Nearly all optical disc drives have an eject button on the front panel. Pressing this button causes the drive to spin down the disc inside the drive (if there is one) and then slide out the tray or pop out the caddy should one be used. Pressing the button again slides the tray back in. Usually pressing on the tray open will also trigger the drive to slide it all the way in.

The various Multimedia PC (MPC) specifications require a volume control on the front panel of any CD-ROM drive you have in your multimedia computer. This control is useful if you decide to use your drive for playing back music while you work. You can plug headphones into the jack on the front of the drive (also required by the MPC standards) and use the volume control to adjust the loudness of the playback independent of the CD control software you run on your computer. The front panel volume control usually does not control the output on the audio connector on the rear of the drive.

Some CD and DVD drives have extended control panels, usually with the standard motion controls as found on dedicated disc players: stop, play, fast forward, rewind, track forward, and track back. Although these controls are not required, they can be handy when you use the DVD player in your computer for playing video through an external monitor.
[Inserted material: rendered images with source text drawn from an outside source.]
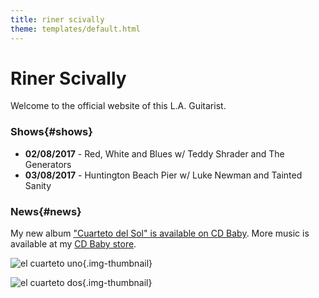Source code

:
 ```yaml
---
title: riner scivally
theme: templates/default.html
---
```

# Riner Scivally

Welcome to the official website of this L.A. Guitarist. 

### Shows{#shows}

* **02/08/2017** - Red, White and Blues w/ Teddy Shrader and The Generators
* **03/08/2017** - Huntington Beach Pier w/ Luke Newman and Tainted Sanity

### News{#news}

My new album ["Cuarteto del Sol" is available on CD Baby](https://store.cdbaby.com/cd/rinerscivally2).
More music is available at my [CD Baby store](https://store.cdbaby.com/Artist/RinerScivally).

![el cuarteto uno](/img/cuarteto1.jpg){.img-thumbnail}


![el cuarteto dos](/img/cuarteto2.jpg){.img-thumbnail}

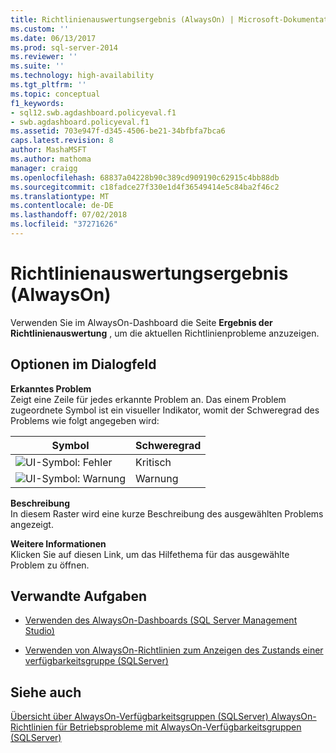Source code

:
 ```yaml
---
title: Richtlinienauswertungsergebnis (AlwaysOn) | Microsoft-Dokumentation
ms.custom: ''
ms.date: 06/13/2017
ms.prod: sql-server-2014
ms.reviewer: ''
ms.suite: ''
ms.technology: high-availability
ms.tgt_pltfrm: ''
ms.topic: conceptual
f1_keywords:
- sql12.swb.agdashboard.policyeval.f1
- swb.agdashboard.policyeval.f1
ms.assetid: 703e947f-d345-4506-be21-34bfbfa7bca6
caps.latest.revision: 8
author: MashaMSFT
ms.author: mathoma
manager: craigg
ms.openlocfilehash: 68837a04228b90c389cd909190c62915c4bb88db
ms.sourcegitcommit: c18fadce27f330e1d4f36549414e5c84ba2f46c2
ms.translationtype: MT
ms.contentlocale: de-DE
ms.lasthandoff: 07/02/2018
ms.locfileid: "37271626"
---
```

# <a name="policy-evaluation-result-alwayson"></a>Richtlinienauswertungsergebnis (AlwaysOn)
  Verwenden Sie im AlwaysOn-Dashboard die Seite **Ergebnis der Richtlinienauswertung** , um die aktuellen Richtlinienprobleme anzuzeigen.  
  

  
##  <a name="Options"></a> Optionen im Dialogfeld  
 **Erkanntes Problem**  
 Zeigt eine Zeile für jedes erkannte Problem an. Das einem Problem zugeordnete Symbol ist ein visueller Indikator, womit der Schweregrad des Problems wie folgt angegeben wird:  
  
|Symbol|Schweregrad|  
|----------|--------------|  
|![UI-Symbol: Fehler](../../../relational-databases/replication/media/repl-icon-error.gif "UI icon: error")|Kritisch|  
|![UI-Symbol: Warnung](../../../relational-databases/replication/media/repl-icon-warn.gif "UI icon: warning")|Warnung|  
  
 **Beschreibung**  
 In diesem Raster wird eine kurze Beschreibung des ausgewählten Problems angezeigt.  
  
 **Weitere Informationen**  
 Klicken Sie auf diesen Link, um das Hilfethema für das ausgewählte Problem zu öffnen.  
  
##  <a name="RelatedTasks"></a> Verwandte Aufgaben  
  
-   [Verwenden des AlwaysOn-Dashboards &#40;SQL Server Management Studio&#41;](use-the-always-on-dashboard-sql-server-management-studio.md)  
  
-   [Verwenden von AlwaysOn-Richtlinien zum Anzeigen des Zustands einer verfügbarkeitsgruppe &#40;SQLServer&#41;](use-always-on-policies-to-view-the-health-of-an-availability-group-sql-server.md)  
  

  
## <a name="see-also"></a>Siehe auch  
 [Übersicht über AlwaysOn-Verfügbarkeitsgruppen &#40;SQLServer&#41; ](overview-of-always-on-availability-groups-sql-server.md) [AlwaysOn-Richtlinien für Betriebsprobleme mit AlwaysOn-Verfügbarkeitsgruppen &#40;SQLServer&#41;](always-on-policies-for-operational-issues-always-on-availability.md) 
  
  
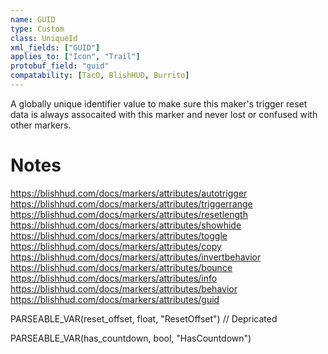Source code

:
 ```yaml
---
name: GUID
type: Custom
class: UniqueId
xml_fields: ["GUID"]
applies_to: ["Icon", "Trail"]
protobuf_field: "guid"
compatability: [TacO, BlishHUD, Burrito]
---
```

A globally unique identifier value to make sure this maker's trigger reset data is always assocaited with this marker and never lost or confused with other markers.

Notes
=====
https://blishhud.com/docs/markers/attributes/autotrigger
https://blishhud.com/docs/markers/attributes/triggerrange
https://blishhud.com/docs/markers/attributes/resetlength
https://blishhud.com/docs/markers/attributes/showhide
https://blishhud.com/docs/markers/attributes/toggle
https://blishhud.com/docs/markers/attributes/copy
https://blishhud.com/docs/markers/attributes/invertbehavior
https://blishhud.com/docs/markers/attributes/bounce
https://blishhud.com/docs/markers/attributes/info
https://blishhud.com/docs/markers/attributes/behavior
https://blishhud.com/docs/markers/attributes/guid





PARSEABLE_VAR(reset_offset, float, "ResetOffset") // Depricated

PARSEABLE_VAR(has_countdown, bool, "HasCountdown")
With the exception of the volume control, all the front panel control functions (including eject) can be operated through suitable software.

Compatibility

DVD drives are required to be able to play back audio CDs made under the Red Book standard. Although as a digital system that can read CD-ROM data, DVD could be compatible with any CD, this is not always the case. Most DVD systems cannot handle interactive Green Book CDs. The dye used in many CD-R media is invisible to DVD wavelengths, so early DVD drives may be unable to read the CD-R discs you make. Drive-makers have adopted a number of strategies to enable their newer DVD drives to read CD-Rs properly. Of course, different CD-R media use different dyes, so you might find your DVD drive works with some CD-Rs and not with others. CD-RW media complicate matters because the medium is not as reflective as that used by prerecorded CDs and DVDs. Manufacturers have developed a "MultiRead" label to assure you that the drive will read CD-ROM, CD-R, and CD-RW media. DVD drives are not required to be able to read CD-Video disc (White Book), but most can—it takes no great technical feat because the DVD drive can read the CD medium, and the MPEG-2 circuitry in the DVD drive also handles the MPEG-1 of CD-Video. DVD players can read data from Enhanced CDs made under the Blue Book standard, including music CDs.